== Assignment ==
Look through the material below. Copy every line with the string "directory" in it.
________________________
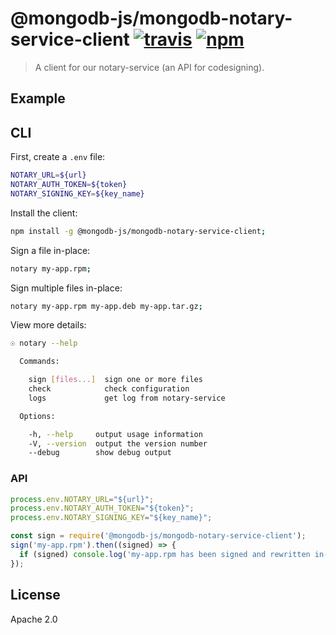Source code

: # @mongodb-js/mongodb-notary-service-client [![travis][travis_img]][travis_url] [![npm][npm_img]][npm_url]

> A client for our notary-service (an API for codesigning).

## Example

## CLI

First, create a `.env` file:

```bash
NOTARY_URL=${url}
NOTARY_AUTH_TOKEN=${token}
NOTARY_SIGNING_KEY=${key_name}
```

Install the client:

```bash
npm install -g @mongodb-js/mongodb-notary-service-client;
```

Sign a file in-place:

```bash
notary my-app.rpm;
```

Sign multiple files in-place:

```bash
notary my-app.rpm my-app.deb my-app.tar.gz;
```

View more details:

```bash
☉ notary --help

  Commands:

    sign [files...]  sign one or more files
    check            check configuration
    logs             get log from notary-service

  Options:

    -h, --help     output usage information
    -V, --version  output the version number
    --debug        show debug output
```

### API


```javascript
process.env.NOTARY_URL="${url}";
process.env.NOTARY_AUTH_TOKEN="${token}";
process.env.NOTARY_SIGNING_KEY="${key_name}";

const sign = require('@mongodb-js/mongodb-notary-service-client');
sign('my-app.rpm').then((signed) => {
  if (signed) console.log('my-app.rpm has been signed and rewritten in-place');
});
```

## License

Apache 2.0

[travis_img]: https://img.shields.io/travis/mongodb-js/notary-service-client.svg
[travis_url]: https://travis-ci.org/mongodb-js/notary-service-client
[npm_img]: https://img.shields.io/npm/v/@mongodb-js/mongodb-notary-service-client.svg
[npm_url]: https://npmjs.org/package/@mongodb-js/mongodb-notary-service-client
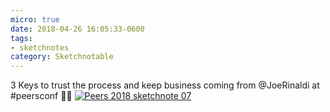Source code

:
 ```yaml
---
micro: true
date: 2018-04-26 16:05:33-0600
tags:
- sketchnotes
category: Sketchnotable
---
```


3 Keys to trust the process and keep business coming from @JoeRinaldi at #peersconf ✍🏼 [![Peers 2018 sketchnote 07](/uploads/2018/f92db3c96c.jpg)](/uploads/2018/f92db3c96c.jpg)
________________________
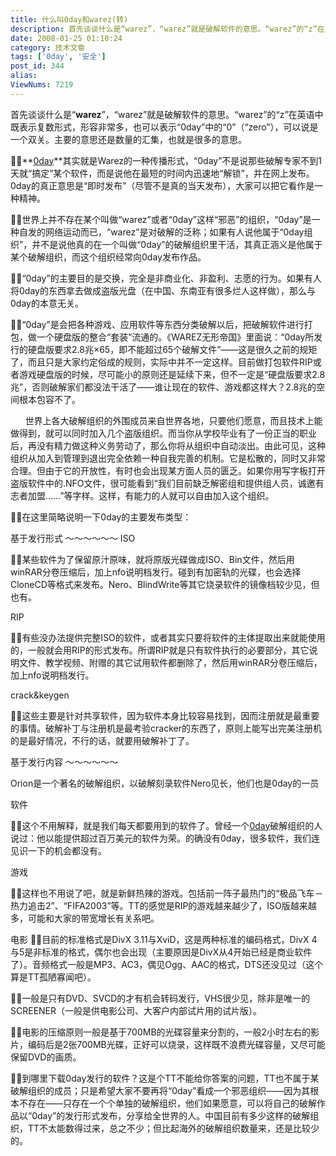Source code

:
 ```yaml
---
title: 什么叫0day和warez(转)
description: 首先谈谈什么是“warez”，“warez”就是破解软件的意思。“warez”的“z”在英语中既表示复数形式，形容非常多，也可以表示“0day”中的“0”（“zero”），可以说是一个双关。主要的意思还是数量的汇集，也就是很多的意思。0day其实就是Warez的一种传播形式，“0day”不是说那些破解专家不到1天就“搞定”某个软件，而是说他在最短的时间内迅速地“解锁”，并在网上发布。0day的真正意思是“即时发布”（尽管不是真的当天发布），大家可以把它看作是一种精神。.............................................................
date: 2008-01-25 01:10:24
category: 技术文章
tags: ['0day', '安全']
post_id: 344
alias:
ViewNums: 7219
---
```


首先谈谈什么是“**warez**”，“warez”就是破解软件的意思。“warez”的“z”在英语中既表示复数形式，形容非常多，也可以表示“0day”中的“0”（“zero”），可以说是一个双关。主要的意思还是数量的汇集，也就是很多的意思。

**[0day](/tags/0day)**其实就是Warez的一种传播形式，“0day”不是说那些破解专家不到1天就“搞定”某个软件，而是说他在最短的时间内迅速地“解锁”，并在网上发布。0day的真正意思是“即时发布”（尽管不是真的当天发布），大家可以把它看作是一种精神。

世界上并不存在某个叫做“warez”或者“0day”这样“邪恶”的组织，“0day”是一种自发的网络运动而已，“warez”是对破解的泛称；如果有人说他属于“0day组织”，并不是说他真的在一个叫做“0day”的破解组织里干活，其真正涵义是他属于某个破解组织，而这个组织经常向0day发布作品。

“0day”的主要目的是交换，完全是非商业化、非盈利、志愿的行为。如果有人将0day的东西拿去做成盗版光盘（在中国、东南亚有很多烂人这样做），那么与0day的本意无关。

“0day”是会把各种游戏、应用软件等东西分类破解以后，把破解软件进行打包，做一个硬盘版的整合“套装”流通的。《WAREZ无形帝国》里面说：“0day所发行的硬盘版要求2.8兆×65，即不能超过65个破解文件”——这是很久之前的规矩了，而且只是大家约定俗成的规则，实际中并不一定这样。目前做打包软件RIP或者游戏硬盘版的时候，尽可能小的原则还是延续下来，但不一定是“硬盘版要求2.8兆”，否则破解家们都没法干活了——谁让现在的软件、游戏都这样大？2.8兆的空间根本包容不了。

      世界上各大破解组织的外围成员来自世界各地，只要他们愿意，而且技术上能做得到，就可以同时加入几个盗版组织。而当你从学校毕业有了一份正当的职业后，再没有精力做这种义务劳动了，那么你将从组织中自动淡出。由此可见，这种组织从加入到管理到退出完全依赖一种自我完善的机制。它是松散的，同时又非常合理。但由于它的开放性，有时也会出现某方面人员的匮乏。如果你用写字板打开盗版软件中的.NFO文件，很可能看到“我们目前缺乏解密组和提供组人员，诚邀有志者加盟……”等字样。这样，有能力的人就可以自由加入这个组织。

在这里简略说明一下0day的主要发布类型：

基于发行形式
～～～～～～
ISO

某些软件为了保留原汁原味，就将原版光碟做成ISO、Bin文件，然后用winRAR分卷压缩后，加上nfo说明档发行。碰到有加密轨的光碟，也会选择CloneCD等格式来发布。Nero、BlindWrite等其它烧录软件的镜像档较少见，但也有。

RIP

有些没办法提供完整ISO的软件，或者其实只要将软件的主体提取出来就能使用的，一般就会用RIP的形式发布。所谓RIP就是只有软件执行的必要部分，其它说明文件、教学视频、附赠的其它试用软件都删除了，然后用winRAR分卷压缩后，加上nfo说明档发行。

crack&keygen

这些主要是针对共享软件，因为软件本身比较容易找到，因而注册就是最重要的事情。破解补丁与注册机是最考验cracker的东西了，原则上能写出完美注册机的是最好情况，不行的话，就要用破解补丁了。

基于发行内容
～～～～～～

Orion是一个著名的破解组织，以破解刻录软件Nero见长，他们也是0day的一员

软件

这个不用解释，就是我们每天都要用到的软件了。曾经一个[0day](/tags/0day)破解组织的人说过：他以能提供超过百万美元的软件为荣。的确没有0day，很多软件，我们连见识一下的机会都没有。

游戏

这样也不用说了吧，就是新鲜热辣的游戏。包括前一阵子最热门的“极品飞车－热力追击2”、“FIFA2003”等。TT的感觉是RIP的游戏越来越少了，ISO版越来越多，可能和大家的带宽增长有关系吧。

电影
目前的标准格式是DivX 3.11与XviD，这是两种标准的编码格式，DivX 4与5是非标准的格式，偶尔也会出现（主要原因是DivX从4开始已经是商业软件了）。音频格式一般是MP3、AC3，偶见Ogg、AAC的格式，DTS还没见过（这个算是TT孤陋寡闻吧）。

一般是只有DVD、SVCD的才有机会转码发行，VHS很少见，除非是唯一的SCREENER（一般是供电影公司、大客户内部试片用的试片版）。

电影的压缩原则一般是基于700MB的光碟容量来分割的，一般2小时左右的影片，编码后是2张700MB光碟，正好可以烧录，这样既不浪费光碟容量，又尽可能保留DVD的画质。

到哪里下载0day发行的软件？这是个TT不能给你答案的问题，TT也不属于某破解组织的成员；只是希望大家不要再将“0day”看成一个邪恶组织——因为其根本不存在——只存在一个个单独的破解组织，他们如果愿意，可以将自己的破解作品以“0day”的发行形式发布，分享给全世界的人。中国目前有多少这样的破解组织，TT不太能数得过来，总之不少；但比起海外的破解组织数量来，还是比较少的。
________________________
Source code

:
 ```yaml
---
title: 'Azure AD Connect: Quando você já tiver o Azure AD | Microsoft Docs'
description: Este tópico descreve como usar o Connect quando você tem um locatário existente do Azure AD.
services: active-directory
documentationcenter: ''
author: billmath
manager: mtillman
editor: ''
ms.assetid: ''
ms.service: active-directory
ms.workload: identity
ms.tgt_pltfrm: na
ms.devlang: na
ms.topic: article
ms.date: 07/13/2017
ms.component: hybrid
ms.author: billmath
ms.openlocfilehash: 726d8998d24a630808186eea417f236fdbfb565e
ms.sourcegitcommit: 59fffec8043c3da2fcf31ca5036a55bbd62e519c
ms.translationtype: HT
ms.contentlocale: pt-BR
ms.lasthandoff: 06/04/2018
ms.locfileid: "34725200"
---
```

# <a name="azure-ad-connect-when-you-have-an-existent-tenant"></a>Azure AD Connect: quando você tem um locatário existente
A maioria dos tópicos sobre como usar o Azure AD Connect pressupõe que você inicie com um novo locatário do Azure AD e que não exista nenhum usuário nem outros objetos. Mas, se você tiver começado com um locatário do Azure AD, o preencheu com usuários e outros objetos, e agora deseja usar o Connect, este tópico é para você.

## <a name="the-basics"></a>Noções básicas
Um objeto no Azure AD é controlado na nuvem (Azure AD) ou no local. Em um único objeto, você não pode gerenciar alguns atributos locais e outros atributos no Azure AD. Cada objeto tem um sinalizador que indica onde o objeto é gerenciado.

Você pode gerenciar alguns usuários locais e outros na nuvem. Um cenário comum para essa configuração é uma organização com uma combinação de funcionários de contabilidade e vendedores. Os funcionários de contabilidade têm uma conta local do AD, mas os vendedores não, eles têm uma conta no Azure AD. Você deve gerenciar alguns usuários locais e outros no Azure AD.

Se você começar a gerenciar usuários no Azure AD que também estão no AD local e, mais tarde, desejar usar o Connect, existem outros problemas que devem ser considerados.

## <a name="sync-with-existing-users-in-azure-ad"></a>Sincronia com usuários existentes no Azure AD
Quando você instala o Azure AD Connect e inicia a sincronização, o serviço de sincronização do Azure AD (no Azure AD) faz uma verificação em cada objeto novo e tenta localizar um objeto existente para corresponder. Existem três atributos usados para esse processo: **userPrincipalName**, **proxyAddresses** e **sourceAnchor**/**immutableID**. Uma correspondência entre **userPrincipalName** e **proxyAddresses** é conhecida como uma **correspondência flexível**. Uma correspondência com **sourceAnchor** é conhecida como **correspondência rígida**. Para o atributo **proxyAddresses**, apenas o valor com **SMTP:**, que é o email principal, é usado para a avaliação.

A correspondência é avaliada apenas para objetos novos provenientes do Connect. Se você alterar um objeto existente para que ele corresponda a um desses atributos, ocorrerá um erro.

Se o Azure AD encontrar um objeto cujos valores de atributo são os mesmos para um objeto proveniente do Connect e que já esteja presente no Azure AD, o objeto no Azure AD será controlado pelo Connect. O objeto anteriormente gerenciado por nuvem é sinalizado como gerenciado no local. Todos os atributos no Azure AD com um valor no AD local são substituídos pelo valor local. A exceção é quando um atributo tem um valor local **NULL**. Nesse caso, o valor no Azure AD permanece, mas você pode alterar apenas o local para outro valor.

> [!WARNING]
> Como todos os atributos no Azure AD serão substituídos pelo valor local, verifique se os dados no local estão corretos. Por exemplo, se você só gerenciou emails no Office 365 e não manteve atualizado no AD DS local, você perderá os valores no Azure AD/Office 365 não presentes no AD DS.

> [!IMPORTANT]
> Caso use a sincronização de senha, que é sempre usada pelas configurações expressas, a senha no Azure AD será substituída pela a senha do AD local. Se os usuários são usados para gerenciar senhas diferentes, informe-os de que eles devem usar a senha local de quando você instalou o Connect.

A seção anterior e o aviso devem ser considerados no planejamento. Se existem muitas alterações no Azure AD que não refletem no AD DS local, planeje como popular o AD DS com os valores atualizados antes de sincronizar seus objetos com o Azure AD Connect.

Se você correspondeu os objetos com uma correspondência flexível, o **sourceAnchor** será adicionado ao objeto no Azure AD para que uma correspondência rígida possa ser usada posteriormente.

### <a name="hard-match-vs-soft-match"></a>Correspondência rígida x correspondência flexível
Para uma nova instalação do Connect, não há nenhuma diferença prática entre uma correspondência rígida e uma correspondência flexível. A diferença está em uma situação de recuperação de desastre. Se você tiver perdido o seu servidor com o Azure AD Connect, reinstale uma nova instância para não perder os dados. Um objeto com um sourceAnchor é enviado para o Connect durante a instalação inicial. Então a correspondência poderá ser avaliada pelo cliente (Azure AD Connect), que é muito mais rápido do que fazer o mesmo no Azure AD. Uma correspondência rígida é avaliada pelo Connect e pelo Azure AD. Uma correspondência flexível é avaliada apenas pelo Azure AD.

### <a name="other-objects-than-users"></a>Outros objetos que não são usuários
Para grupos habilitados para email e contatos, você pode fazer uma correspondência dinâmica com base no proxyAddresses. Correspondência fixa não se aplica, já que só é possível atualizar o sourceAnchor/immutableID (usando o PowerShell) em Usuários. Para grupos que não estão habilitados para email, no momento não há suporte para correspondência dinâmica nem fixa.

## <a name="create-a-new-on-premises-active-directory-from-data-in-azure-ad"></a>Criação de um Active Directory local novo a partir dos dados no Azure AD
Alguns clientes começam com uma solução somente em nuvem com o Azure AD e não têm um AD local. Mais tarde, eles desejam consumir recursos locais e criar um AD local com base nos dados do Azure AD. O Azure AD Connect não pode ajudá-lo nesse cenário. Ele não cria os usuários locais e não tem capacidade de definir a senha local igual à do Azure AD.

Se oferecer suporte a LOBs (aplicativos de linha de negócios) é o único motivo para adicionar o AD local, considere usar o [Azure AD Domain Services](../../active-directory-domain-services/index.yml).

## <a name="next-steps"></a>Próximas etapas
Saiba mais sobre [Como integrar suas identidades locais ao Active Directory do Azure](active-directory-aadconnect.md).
________________________
== Answer space ==
services: active-directory
ms.service: active-directory
## <a name="create-a-new-on-premises-active-directory-from-data-in-azure-ad"></a>Criação de um Active Directory local novo a partir dos dados no Azure AD
Se oferecer suporte a LOBs (aplicativos de linha de negócios) é o único motivo para adicionar o AD local, considere usar o [Azure AD Domain Services](../../active-directory-domain-services/index.yml).
Saiba mais sobre [Como integrar suas identidades locais ao Active Directory do Azure](active-directory-aadconnect.md).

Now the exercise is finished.